Тон, которым он отвечал императору был мне знаком: именно так Айлинг пускал пыль в глаза, когда не был полностью уверен в своих словах. Но с Накрехом лучше с самого начала рассчитывать на вариант похуже.
— То есть Накрех мог как-то сбежать из Глазьева? — удивился я. — Разве это возможно без руны?
— Я не знаю, чего он достиг, — недовольно проскрипел маг. — Большинство того, что вы сообщили, никак не сочетается с тем, что мы знаем про Накреха. Он изменился, и в какую сторону — сказать сложно, потому что на него повлияли тела, в которых он побывал. А про них мы не знаем ничего.
Я прикинул два последних тела — официанта-неудачника и полностью подконтрольного Новикова — и пришел к выводу, что Накрех мог только озлобиться, потому что оба раза ему попадался несчастливый персонаж, который наверняка оставил отпечатки несчастья в собственном теле. Новиков, как я понял, был еще довольно умным дядькой, мозги, конечно, перешли Накреху вместе с телом, но похоже, работают с другой душой совсем не так. Потому что на Глазьева смена тела не особо повлияла. А у него мозги те же самые. Желания проводить исследования, как влияет тело на душу, у меня нет ни малейшего. Мне было бы достаточно разобраться с Накрехом.
— Заклинание реагирует на оба тела одинаково? — спросил маг. — Или все же на одно из двух больше?
— Пожалуй, что одинаково. А что?
— Мне кажется, должна быть более выраженная реакция на тело, в котором он провел больше времени. Но это так, мои предположения. Возможно, последнее вместилище дает притяжение сильнее. У нас нет возможности проверить.
— Так что мы ничем не можем помочь. — Важно сказал Дамиан. — Хотя, видит бог, хотим. От себя разве что могу дать совет. Если этого человека так важно вернуть в собственное тело, используй на нем императорскую защиту свидетеля. При должном старании в применении заклинания тело будет практически не отличить от родного.
— Есть существенный минус — наследственность, — ответил я. — Потому что дети будут похоже на тело до заклинания, ведь так?
— Разумеется, — важно кивнул Дамиан. — По сути, это сложная иллюзия, поддерживаемая самим телом, который считает его своей частью.
— Плюс ограничения по размерам, — припомнил я. — Да и источники у этих тел разные. У занятого ныне он поменьше.
— Я предложил как крайний вариант, — надулся Дамиан. — Чтобы дать возможность человеку вести привычный образ жизни.
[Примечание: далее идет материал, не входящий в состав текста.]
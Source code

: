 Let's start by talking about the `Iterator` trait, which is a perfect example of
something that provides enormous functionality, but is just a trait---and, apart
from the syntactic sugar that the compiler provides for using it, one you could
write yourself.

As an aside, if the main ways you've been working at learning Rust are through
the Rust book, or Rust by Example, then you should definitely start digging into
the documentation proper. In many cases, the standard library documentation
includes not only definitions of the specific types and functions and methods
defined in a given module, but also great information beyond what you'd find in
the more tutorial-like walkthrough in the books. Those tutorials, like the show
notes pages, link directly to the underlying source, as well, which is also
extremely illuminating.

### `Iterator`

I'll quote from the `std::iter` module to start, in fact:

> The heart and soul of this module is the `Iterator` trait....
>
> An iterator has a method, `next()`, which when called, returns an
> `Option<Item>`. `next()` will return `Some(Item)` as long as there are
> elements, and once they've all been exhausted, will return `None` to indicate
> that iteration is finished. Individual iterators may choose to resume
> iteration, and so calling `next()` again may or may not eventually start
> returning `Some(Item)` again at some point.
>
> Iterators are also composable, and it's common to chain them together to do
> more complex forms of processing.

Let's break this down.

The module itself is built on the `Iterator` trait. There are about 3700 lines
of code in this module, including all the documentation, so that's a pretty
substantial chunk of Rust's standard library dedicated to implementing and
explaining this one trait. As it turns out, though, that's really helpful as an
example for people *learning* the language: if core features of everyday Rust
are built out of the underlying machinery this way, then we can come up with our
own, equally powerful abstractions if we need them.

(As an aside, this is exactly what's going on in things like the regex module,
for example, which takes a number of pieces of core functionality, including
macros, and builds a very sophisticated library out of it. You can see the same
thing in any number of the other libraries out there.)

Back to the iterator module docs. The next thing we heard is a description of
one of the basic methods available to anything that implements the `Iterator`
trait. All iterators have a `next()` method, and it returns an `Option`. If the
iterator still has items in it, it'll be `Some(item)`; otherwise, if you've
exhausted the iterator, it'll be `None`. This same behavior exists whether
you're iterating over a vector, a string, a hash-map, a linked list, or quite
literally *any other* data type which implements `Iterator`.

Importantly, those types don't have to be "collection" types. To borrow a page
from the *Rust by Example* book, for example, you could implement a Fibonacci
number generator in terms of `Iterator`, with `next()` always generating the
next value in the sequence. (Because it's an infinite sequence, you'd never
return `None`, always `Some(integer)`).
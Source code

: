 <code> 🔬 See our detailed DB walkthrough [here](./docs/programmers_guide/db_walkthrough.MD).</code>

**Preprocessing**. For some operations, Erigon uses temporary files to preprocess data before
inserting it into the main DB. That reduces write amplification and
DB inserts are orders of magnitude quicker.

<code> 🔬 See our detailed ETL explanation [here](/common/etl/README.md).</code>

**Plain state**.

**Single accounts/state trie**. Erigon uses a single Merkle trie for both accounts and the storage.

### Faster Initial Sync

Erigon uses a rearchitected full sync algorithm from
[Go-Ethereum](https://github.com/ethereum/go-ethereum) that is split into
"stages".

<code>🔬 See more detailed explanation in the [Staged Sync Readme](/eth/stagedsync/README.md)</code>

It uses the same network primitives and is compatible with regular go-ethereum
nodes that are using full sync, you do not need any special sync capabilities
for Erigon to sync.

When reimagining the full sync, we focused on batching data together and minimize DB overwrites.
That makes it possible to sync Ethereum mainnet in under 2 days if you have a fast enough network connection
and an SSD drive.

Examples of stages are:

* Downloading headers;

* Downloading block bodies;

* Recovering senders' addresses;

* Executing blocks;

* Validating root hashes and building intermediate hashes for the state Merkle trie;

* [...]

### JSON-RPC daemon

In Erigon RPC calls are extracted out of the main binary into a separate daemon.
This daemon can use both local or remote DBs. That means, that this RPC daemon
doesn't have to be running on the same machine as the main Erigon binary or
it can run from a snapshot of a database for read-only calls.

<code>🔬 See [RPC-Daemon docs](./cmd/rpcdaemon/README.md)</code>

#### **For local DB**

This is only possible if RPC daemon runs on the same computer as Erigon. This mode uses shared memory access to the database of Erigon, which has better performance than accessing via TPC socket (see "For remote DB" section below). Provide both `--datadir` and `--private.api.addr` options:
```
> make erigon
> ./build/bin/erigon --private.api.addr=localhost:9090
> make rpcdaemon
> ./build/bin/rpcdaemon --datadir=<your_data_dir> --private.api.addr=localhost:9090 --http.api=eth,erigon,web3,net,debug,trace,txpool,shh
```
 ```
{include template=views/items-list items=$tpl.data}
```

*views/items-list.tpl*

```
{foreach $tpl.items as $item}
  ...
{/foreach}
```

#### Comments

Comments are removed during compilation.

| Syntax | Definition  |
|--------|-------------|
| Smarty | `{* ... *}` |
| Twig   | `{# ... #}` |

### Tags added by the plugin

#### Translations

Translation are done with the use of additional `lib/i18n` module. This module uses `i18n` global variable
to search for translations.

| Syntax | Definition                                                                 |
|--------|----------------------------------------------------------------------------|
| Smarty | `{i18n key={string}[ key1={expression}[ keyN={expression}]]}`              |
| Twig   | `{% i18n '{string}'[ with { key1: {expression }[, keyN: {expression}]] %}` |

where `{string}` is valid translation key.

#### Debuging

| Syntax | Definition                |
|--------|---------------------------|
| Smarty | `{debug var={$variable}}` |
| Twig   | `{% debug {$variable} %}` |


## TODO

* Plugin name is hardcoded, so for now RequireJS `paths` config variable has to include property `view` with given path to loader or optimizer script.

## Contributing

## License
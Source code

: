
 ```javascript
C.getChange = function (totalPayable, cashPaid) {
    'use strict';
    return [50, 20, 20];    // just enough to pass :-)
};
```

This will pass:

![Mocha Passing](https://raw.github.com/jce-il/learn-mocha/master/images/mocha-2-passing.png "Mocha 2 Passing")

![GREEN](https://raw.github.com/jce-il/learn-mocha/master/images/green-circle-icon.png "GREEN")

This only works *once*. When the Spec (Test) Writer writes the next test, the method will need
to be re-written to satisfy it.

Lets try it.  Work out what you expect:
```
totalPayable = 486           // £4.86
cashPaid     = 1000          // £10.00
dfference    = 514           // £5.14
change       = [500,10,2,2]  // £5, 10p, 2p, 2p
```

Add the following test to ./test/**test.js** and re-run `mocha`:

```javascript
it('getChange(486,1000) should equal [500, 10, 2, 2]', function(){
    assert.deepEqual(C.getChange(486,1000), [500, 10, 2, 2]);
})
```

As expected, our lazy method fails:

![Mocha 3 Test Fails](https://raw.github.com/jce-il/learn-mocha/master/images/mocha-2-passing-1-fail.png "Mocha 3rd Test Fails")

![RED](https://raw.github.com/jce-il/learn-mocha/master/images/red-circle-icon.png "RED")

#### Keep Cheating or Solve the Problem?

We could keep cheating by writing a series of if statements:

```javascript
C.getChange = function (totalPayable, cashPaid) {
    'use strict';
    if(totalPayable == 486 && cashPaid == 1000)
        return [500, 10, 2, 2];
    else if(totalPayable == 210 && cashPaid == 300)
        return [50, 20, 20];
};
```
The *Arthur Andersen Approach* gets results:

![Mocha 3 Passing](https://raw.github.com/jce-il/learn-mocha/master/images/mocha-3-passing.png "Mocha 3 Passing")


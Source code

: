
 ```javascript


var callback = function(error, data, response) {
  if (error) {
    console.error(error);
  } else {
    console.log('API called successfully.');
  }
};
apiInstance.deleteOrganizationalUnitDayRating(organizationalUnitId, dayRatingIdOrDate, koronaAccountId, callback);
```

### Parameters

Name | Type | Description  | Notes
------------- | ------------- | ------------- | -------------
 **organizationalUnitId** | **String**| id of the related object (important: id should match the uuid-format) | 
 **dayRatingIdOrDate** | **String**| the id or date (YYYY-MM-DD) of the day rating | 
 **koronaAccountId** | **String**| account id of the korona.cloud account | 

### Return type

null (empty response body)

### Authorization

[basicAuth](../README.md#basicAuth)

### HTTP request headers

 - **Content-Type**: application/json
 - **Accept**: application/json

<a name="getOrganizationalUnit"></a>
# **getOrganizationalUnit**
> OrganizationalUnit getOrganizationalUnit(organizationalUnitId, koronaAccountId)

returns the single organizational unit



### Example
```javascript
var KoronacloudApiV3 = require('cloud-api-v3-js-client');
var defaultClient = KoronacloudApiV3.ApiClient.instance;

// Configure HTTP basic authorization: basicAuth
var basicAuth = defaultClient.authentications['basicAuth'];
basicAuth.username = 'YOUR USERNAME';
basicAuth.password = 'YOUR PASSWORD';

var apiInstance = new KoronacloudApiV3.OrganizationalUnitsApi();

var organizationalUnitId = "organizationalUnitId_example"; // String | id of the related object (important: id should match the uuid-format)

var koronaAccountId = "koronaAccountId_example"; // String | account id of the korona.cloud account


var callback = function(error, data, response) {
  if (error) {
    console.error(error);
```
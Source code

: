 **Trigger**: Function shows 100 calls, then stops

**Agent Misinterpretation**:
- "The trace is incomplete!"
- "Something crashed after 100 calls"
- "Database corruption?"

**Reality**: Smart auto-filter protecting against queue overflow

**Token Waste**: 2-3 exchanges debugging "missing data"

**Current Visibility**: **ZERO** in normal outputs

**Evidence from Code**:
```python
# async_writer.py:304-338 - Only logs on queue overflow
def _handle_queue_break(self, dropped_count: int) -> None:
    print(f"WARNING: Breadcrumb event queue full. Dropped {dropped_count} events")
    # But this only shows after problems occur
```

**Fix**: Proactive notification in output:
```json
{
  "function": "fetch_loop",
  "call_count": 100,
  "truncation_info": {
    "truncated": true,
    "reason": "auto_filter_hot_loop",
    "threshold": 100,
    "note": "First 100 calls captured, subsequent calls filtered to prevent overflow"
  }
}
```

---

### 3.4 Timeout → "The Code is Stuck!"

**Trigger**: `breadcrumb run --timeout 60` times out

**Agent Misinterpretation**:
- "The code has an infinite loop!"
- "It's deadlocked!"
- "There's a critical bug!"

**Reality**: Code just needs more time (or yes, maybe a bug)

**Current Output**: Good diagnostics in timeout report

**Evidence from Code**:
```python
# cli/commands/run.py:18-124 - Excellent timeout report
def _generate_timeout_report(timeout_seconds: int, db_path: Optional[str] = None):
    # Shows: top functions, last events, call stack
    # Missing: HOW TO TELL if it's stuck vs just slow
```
Я хотел было сказать, что в нынешнем случае Глазьева будет достаточно сложной иллюзии, но промолчал, чтобы не показывать, насколько магия в этом мире меньше развита.
Мы попрощались и разошлись по своим мирам.
— Ну что? — спросил меня уже другой император.
— По нулям, Иван Михайлович, — честно признал я. — Единственное, что смогли стоящего присоветовать, — это изменить нынешнее тело сложной иллюзией, чтобы человек казался тем откуда была выдернута душа. Но нам это не даст сделать Егор Дмитриевич.
— Уверяю вас, папа будет на моей стороне, — ответил Глазьев.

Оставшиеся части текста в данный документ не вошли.